True crime came to fascinate me and I also wrote a biography of another British serial killer, Levi Bellfield, convicted of the murder of Surrey schoolgirl Milly Dowler, and a book on murderers who have been sentenced to ‘whole life terms’ of imprisonment for their crimes, called Pure Evil.

But this book is where it all began, and the images that it left in my mind of the depravity of West’s crimes is a legacy that has never left me. If you write and read about the horrors that we as a society are capable of, the memories never leave you. The images of what wicked men, and even women, are capable of remain with you, lodged in a compartment in your mind that it is best kept securely locked.

Almost thirty years have passed since West’s heinous crimes first surfaced from the garden of his house at 25 Cromwell Street, but they have reverberated throughout the country ever since.That was clear only last year, when police excavated the cellar of a shop in Gloucester in the hope they might locate the remains of fifteen-year-old waitress Mary Bastholm, who disappeared from a bus stop nearby in January 1968 and has long been believed to be another of his victims.

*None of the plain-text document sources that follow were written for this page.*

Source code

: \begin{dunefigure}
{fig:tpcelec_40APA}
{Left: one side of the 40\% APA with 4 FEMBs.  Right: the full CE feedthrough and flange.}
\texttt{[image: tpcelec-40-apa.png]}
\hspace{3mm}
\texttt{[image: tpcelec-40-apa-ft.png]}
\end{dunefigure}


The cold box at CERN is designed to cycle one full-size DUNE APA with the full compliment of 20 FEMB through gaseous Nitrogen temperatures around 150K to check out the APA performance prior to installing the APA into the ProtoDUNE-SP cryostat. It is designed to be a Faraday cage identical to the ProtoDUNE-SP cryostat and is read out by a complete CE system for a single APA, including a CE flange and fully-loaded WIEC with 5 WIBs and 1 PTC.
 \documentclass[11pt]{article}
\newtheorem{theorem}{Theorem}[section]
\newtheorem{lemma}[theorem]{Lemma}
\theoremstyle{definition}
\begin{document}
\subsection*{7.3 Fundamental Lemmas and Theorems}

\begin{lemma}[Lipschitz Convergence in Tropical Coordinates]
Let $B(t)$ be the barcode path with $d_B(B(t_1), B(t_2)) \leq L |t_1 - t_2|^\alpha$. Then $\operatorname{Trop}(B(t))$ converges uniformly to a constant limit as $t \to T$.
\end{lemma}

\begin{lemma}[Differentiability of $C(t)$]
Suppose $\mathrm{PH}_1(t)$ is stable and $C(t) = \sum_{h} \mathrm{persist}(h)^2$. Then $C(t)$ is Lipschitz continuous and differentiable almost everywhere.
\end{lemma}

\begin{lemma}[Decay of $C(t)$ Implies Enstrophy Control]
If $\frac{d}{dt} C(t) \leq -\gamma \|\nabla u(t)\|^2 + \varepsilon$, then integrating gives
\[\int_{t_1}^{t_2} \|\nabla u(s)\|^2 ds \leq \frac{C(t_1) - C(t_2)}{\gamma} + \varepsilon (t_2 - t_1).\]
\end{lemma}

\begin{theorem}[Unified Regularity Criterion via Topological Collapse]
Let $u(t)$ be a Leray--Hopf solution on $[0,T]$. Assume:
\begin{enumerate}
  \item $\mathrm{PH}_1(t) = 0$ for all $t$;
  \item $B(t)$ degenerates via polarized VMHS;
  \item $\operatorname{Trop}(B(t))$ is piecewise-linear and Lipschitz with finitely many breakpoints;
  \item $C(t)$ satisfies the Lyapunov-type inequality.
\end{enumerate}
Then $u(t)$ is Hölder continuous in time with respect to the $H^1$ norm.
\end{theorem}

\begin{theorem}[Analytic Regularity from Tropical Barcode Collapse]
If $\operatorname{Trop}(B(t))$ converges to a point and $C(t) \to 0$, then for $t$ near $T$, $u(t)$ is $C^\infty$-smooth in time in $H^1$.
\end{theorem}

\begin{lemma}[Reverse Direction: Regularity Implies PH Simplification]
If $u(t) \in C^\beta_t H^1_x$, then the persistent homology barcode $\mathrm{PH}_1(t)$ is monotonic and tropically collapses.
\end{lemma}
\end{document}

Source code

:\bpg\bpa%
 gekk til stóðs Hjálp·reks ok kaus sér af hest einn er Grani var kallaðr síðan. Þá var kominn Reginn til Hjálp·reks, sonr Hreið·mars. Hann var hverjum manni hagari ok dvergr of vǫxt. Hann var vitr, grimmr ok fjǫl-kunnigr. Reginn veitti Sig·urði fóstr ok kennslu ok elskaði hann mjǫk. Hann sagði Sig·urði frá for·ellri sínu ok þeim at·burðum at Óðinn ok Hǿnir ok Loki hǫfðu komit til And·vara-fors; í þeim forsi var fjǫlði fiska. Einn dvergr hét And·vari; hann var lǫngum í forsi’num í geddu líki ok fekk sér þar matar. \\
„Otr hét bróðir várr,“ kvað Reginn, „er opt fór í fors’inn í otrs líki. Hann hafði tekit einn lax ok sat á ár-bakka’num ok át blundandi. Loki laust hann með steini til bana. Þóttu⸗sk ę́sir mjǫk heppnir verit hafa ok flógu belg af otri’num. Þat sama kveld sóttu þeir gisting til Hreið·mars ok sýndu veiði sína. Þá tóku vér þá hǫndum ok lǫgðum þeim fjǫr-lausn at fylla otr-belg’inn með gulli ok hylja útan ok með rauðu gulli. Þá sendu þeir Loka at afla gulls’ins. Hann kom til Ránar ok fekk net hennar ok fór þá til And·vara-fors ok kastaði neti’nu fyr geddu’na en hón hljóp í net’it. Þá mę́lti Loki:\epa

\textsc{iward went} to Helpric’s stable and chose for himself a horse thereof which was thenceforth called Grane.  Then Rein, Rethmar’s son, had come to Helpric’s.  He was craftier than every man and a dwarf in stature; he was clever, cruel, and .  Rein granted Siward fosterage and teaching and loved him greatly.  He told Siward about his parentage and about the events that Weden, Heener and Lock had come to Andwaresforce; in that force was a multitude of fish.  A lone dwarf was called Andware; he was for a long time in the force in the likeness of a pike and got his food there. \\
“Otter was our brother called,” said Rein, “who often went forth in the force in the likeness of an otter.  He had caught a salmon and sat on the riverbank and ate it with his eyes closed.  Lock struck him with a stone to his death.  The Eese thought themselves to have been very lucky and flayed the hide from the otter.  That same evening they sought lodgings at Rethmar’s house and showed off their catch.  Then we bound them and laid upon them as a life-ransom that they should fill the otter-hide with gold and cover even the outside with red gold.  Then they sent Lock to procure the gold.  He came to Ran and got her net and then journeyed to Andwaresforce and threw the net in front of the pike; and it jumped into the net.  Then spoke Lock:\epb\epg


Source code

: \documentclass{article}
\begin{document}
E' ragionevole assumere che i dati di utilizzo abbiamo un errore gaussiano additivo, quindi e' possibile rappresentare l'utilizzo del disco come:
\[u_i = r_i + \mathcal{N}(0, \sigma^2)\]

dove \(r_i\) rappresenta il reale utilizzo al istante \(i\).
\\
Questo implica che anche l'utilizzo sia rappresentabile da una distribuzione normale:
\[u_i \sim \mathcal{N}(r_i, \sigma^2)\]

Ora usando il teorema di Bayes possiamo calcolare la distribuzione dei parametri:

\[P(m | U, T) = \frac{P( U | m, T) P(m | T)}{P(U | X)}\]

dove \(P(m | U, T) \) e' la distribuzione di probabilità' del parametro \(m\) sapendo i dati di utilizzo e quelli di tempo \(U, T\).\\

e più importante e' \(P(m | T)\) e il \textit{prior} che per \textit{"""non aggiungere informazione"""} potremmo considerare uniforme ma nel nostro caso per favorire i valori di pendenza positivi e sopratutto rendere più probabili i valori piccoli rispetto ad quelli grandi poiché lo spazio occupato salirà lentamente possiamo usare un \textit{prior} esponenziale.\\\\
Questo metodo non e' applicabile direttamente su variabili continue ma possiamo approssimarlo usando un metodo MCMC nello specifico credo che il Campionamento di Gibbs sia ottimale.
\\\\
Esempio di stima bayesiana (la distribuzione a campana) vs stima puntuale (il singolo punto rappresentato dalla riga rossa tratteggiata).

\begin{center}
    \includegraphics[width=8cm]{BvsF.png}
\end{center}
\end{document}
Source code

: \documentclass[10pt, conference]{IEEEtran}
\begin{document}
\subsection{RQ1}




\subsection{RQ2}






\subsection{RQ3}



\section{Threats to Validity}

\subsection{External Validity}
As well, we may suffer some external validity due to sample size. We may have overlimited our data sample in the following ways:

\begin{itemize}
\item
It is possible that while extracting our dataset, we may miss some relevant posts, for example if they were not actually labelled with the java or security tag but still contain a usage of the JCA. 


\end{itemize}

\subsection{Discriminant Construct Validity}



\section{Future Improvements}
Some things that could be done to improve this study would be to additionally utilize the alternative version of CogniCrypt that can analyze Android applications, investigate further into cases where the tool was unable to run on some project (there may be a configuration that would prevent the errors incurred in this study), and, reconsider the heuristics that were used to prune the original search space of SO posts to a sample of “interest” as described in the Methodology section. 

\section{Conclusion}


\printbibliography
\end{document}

There can be no question that West was a truly evil man. Reading the book again now, after all these years, just reminds me of that. It is sometimes a painful story to read, so harrowing that it still brings tears to my eyes, but it is also a restorative one, for it reminds us that to confront evil is to encourage every one of us to recall that great beauty is to be cherished as its counterpoint.

The story never dies, nor should it be allowed to. No one should ever forget that the cheerful, gregarious jobbing builder hid his evil deeds in plain sight. He was a monster who was also a cheerful, welcoming next-door neighbour, and it is all the more chilling for that.